August 9, 2006
CBOT Soy Outlook on Wednesday: Steady-up; consolidating recent losses
CBOT soybean futures are expected to start Wednesday's day session activity steady to firm, in tune with overnight trade, as the market consolidates recent losses.
Soybeans are called to open steady to up 2 cents.
In e-CBOT trade, November soybeans were 1-cent higher at US$5.77 1/4 per bushel.
The market is seen stabilizing after a series of losses, and with declines becoming marginalized by oversold conditions, mild consolidation ahead of Friday's crop reports may be on tap for futures, analysts said.
The Relative Strength Index for November soybeans stood at 26.58 on Wednesday's close.
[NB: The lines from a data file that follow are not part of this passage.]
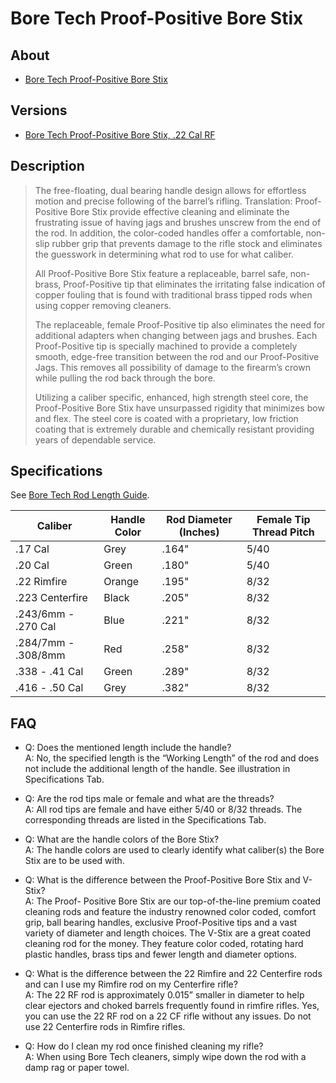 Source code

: # Bore Tech Proof-Positive Bore Stix

## About

* [Bore Tech Proof-Positive Bore Stix](https://www.boretech.com/categories/rifle-cleaning-supplies/cleaning-rods/proof-positive-bore-stix)

## Versions

* [Bore Tech Proof-Positive Bore Stix, .22 Cal RF](https://www.boretech.com/products/proof-positive-bore-stix-22-cal-rf)

## Description

> The free-floating, dual bearing handle design allows for effortless motion and precise following of the barrel’s rifling. Translation: Proof-Positive Bore Stix provide effective cleaning and eliminate the frustrating issue of having jags and brushes unscrew from the end of the rod. In addition, the color-coded handles offer a comfortable, non-slip rubber grip that prevents damage to the rifle stock and eliminates the guesswork in determining what rod to use for what caliber.
>
> All Proof-Positive Bore Stix feature a replaceable, barrel safe, non-brass, Proof-Positive tip that eliminates the irritating false indication of copper fouling that is found with traditional brass tipped rods when using copper removing cleaners.
>
> The replaceable, female Proof-Positive tip also eliminates the need for additional adapters when changing between jags and brushes. Each Proof-Positive tip is specially machined to provide a completely smooth, edge-free transition between the rod and our Proof-Positive Jags. This removes all possibility of damage to the firearm’s crown while pulling the rod back through the bore.
>
> Utilizing a caliber specific, enhanced, high strength steel core, the Proof-Positive Bore Stix have unsurpassed rigidity that minimizes bow and flex. The steel core is coated with a proprietary, low friction coating that is extremely durable and chemically resistant providing years of dependable service.

## Specifications

See [Bore Tech Rod Length Guide](https://github.com/CumpsD/second-brain/raw/main/assets/shooting/boretech/Rod-Length-Guide).

| Caliber | Handle Color | Rod Diameter (Inches) | Female Tip Thread Pitch |
| -- | -- | -- | -- |
| .17 Cal | Grey | .164" | 5/40 |
| .20 Cal | Green | .180" | 5/40 |
| .22 Rimfire | Orange | .195" | 8/32 |
| .223 Centerfire | Black | .205" | 8/32 |
| .243/6mm - .270 Cal | Blue | .221" | 8/32 |
| .284/7mm - .308/8mm | Red | .258" | 8/32 |
| .338 - .41 Cal | Green | .289" | 8/32 |
| .416 - .50 Cal | Grey | .382" | 8/32 |

## FAQ

* Q: Does the mentioned length include the handle? \
  A: No, the specified length is the “Working Length” of the rod and does not include the additional length of the handle. See illustration in Specifications Tab.

* Q: Are the rod tips male or female and what are the threads? \
  A: All rod tips are female and have either 5/40 or 8/32 threads. The corresponding threads are listed in the Specifications Tab.

* Q: What are the handle colors of the Bore Stix? \
  A: The handle colors are used to clearly identify what caliber(s) the Bore Stix are to be used with.

* Q: What is the difference between the Proof-Positive Bore Stix and V-Stix? \
  A: The Proof- Positive Bore Stix are our top-of-the-line premium coated cleaning rods and feature the industry renowned color coded, comfort grip, ball bearing handles, exclusive Proof-Positive tips and a vast variety of diameter and length choices. The V-Stix are a great coated cleaning rod for the money. They feature color coded, rotating hard plastic handles, brass tips and fewer length and diameter options.

* Q: What is the difference between the 22 Rimfire and 22 Centerfire rods and can I use my Rimfire rod on my Centerfire rifle? \
  A: The 22 RF rod is approximately 0.015” smaller in diameter to help clear ejectors and choked barrels frequently found in rimfire rifles. Yes, you can use the 22 RF rod on a 22 CF rifle without any issues. Do not use 22 Centerfire rods in Rimfire rifles.

* Q: How do I clean my rod once finished cleaning my rifle? \
  A: When using Bore Tech cleaners, simply wipe down the rod with a damp rag or paper towel.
A RSI reading below 30.00 is considered oversold market conditions.
However, the absence of any bullish fundamentals to attract aggressive buying is seen limiting upside momentum, with the market's recent penetration of underlying technical support expected to keep buyers on the run, analysts added.
Market technicians said serious near-term chart damage has been inflicted this week. The next downside price objective for November futures is solid technical support at the US$5.70 level. It will take a close above technical resistance at US$5.94 - meaning filling this week's big downside price gap on the daily bar chart - to provide fresh upside technical momentum.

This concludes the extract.